--- Exercise materials Enclosed Below ---
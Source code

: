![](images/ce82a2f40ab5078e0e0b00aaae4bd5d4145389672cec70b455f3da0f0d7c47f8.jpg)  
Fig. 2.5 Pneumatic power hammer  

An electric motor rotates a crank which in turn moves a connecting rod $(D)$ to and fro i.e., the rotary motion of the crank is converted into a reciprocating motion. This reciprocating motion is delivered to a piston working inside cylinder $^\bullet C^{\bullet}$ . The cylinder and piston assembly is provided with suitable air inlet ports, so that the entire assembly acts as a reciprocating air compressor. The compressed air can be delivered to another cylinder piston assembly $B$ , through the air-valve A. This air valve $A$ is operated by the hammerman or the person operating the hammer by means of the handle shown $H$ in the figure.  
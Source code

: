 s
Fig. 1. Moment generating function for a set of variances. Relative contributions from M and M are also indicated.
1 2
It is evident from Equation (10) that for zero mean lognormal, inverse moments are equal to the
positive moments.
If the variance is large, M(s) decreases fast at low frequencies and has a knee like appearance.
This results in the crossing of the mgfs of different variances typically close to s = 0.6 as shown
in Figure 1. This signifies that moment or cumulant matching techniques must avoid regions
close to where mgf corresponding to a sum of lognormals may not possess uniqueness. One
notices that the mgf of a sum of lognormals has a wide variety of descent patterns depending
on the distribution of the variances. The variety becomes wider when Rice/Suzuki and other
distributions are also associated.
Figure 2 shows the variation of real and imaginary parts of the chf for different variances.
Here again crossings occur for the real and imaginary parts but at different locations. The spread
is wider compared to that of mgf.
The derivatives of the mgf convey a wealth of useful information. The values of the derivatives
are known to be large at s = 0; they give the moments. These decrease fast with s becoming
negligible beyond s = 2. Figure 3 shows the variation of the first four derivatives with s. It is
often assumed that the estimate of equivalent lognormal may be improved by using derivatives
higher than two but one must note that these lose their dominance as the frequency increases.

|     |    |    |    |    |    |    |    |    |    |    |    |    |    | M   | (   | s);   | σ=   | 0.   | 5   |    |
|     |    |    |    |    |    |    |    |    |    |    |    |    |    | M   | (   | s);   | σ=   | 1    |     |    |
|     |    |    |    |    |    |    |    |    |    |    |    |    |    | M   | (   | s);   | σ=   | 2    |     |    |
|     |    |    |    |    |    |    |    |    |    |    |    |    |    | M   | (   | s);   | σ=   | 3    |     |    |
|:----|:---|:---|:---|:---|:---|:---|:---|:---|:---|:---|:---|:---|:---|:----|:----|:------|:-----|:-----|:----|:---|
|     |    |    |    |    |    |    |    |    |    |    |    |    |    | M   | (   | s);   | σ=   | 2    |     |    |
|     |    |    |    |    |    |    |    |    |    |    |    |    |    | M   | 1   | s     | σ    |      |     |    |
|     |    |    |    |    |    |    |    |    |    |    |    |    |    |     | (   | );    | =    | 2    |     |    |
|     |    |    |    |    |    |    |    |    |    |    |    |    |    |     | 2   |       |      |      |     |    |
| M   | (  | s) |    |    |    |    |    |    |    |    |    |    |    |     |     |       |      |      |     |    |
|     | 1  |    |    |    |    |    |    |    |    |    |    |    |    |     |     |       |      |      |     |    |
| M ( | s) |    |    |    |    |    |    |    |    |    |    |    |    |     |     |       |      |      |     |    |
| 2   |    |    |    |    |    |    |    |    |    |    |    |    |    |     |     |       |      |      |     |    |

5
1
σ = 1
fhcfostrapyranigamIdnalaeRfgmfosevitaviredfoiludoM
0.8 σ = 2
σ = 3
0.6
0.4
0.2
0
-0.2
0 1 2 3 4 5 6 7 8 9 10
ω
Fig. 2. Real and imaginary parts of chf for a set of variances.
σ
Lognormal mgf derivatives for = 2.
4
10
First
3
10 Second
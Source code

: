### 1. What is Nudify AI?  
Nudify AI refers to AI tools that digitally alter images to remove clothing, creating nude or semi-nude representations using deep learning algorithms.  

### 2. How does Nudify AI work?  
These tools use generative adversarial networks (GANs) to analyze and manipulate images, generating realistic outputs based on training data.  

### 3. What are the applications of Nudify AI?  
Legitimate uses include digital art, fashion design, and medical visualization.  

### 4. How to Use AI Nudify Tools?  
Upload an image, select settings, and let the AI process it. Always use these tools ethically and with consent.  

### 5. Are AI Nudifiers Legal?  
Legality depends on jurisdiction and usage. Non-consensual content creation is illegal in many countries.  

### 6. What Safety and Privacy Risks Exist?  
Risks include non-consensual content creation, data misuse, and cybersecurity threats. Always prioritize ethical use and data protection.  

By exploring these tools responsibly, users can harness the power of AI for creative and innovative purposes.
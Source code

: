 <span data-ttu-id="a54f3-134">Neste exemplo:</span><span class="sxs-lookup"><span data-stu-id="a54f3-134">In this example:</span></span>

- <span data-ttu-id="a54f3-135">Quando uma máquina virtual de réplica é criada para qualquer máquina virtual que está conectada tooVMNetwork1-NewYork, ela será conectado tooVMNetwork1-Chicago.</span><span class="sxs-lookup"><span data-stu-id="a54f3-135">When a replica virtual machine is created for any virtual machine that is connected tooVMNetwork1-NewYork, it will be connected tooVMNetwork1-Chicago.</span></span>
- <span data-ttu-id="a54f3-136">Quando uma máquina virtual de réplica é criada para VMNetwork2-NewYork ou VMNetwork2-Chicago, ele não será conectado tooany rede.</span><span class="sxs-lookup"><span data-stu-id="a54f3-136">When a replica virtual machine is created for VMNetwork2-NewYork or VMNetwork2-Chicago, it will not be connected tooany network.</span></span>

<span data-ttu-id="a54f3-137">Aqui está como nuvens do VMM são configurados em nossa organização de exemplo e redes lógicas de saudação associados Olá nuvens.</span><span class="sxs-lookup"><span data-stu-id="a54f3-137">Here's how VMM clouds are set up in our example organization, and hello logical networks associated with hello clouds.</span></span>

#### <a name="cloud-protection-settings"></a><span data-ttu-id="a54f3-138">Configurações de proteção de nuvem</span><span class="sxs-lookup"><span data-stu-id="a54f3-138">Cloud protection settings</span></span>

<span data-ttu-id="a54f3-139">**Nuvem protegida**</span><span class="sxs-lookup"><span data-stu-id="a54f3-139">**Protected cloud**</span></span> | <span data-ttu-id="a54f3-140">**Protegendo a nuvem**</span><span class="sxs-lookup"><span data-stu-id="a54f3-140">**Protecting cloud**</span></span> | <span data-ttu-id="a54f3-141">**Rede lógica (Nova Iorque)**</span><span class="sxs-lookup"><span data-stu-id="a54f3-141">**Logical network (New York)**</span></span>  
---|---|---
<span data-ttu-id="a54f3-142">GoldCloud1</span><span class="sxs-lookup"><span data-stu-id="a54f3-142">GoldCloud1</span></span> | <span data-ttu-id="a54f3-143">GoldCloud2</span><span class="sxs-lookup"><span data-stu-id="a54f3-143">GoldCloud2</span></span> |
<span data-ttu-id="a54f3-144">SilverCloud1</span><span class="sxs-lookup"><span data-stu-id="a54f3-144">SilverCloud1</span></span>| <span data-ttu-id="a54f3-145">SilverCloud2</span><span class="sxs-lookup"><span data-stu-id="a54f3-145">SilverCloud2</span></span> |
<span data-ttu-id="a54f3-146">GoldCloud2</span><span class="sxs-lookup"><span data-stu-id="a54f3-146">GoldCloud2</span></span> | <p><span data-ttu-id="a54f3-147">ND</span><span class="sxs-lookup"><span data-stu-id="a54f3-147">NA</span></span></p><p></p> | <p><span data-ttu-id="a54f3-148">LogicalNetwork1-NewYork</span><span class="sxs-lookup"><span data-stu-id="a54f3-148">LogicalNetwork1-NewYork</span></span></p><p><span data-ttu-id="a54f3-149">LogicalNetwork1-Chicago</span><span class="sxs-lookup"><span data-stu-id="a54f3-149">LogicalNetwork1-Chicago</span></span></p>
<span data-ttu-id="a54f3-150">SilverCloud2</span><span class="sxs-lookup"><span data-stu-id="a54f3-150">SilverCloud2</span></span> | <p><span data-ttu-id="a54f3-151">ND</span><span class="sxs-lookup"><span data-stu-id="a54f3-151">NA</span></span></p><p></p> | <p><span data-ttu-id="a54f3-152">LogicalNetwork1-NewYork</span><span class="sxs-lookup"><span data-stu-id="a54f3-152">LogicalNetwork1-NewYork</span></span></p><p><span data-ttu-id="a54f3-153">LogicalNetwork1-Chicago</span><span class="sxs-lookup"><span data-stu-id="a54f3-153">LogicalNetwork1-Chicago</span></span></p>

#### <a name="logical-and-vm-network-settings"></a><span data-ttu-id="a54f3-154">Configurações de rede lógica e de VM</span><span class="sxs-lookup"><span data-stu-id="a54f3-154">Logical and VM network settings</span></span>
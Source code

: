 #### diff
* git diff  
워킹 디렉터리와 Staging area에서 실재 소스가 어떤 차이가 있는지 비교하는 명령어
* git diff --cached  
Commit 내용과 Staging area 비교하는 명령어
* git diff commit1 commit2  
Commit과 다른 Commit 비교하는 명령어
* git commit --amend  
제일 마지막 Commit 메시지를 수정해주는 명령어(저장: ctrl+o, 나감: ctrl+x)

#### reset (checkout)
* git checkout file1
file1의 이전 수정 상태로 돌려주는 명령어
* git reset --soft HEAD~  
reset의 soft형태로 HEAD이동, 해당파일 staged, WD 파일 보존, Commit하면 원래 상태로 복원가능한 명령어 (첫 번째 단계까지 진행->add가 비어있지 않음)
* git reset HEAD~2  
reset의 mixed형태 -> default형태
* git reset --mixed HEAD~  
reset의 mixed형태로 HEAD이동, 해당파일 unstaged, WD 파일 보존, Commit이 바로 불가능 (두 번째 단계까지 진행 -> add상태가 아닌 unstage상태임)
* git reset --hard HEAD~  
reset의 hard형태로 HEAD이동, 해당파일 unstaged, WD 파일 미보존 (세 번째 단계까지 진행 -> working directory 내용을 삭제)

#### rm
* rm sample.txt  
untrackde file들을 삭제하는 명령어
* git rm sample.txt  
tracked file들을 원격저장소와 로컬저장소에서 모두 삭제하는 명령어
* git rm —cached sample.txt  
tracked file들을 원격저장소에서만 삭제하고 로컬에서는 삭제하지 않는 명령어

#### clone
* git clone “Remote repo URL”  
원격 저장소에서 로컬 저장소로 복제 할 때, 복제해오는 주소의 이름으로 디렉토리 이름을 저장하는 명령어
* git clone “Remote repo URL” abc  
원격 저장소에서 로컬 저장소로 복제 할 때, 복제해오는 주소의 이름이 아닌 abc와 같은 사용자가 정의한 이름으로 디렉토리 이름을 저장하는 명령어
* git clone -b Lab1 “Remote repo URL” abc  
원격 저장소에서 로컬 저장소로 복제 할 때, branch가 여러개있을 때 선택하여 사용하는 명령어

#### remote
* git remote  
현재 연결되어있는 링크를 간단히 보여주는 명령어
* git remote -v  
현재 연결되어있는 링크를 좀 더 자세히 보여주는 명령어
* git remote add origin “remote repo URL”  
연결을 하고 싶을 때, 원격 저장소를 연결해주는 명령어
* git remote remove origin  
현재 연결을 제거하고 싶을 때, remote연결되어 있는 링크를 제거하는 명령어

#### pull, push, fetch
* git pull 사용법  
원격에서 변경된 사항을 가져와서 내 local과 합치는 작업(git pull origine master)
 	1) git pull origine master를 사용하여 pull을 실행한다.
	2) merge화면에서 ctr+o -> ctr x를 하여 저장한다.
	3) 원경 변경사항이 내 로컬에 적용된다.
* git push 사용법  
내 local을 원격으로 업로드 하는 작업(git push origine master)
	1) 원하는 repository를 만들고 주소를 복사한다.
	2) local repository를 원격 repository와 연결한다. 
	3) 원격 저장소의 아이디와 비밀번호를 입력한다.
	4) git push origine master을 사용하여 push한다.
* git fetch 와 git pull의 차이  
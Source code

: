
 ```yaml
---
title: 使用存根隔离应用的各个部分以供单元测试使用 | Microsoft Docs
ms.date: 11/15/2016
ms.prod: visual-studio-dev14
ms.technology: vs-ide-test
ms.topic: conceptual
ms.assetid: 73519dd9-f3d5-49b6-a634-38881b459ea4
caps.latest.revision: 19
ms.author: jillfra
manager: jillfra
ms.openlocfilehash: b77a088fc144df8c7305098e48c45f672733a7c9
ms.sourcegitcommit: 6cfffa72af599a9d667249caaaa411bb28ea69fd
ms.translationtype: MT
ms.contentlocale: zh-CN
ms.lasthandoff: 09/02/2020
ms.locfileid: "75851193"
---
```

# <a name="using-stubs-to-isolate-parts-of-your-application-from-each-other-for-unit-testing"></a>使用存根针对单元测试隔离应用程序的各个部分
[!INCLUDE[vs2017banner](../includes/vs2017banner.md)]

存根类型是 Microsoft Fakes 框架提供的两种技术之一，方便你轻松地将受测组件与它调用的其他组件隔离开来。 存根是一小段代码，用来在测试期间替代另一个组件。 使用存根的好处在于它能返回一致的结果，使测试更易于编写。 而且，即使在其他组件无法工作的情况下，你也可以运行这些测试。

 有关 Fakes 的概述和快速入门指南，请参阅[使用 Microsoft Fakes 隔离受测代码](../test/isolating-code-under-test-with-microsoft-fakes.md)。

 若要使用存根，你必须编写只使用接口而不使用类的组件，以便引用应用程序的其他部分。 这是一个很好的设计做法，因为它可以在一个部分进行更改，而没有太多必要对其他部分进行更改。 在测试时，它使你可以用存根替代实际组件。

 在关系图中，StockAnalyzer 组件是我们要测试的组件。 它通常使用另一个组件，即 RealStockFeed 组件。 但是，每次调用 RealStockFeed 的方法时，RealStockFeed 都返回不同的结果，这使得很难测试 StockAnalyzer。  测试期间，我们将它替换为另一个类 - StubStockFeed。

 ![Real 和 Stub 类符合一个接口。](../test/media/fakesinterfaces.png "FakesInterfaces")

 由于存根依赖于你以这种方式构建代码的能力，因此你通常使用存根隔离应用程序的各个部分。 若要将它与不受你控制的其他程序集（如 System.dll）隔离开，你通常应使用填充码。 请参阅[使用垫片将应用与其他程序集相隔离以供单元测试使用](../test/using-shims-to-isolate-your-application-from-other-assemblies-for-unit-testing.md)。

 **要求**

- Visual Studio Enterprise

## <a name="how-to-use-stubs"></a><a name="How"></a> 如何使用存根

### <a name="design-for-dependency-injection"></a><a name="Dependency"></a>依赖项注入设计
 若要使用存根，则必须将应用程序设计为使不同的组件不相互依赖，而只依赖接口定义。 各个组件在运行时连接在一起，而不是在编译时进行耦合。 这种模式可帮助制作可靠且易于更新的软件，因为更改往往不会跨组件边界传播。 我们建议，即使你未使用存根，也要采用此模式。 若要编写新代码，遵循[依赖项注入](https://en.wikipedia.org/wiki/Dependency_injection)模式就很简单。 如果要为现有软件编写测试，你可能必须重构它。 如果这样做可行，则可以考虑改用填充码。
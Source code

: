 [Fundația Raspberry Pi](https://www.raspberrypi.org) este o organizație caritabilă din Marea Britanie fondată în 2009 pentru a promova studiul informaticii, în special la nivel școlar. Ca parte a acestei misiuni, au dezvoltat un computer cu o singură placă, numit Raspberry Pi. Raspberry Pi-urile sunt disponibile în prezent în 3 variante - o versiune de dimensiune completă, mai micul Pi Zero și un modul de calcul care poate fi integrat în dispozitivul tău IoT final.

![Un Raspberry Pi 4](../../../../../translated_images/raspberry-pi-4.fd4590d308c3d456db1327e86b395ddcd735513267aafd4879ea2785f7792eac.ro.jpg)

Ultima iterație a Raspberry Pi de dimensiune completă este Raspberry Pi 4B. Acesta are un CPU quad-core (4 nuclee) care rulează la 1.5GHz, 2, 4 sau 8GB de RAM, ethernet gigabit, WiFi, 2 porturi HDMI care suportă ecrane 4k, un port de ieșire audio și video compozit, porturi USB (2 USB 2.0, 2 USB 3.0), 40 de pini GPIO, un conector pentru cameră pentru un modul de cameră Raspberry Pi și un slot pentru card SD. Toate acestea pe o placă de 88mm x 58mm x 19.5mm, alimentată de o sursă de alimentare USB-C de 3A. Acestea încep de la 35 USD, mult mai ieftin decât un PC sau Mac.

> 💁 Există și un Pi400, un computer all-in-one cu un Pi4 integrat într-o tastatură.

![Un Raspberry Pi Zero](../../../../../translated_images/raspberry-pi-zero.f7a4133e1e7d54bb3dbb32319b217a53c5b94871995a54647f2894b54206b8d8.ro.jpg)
--- End of Enclosed Exercise materials ---
Exercise prompt :: Transcribe the records above exactly, from the opening line down to and including the line with "Figure 2 shows".

Completed exercise ::
Source code

:![](images/ce82a2f40ab5078e0e0b00aaae4bd5d4145389672cec70b455f3da0f0d7c47f8.jpg)  
Fig. 2.5 Pneumatic power hammer  

An electric motor rotates a crank which in turn moves a connecting rod $(D)$ to and fro i.e., the rotary motion of the crank is converted into a reciprocating motion. This reciprocating motion is delivered to a piston working inside cylinder $^\bullet C^{\bullet}$ . The cylinder and piston assembly is provided with suitable air inlet ports, so that the entire assembly acts as a reciprocating air compressor. The compressed air can be delivered to another cylinder piston assembly $B$ , through the air-valve A. This air valve $A$ is operated by the hammerman or the person operating the hammer by means of the handle shown $H$ in the figure.  
Source code

: s
Fig. 1. Moment generating function for a set of variances. Relative contributions from M and M are also indicated.
1 2
It is evident from Equation (10) that for zero mean lognormal, inverse moments are equal to the
positive moments.
If the variance is large, M(s) decreases fast at low frequencies and has a knee like appearance.
This results in the crossing of the mgfs of different variances typically close to s = 0.6 as shown
in Figure 1. This signifies that moment or cumulant matching techniques must avoid regions
close to where mgf corresponding to a sum of lognormals may not possess uniqueness. One
notices that the mgf of a sum of lognormals has a wide variety of descent patterns depending
on the distribution of the variances. The variety becomes wider when Rice/Suzuki and other
distributions are also associated.
Figure 2 shows the variation of real and imaginary parts of the chf for different variances.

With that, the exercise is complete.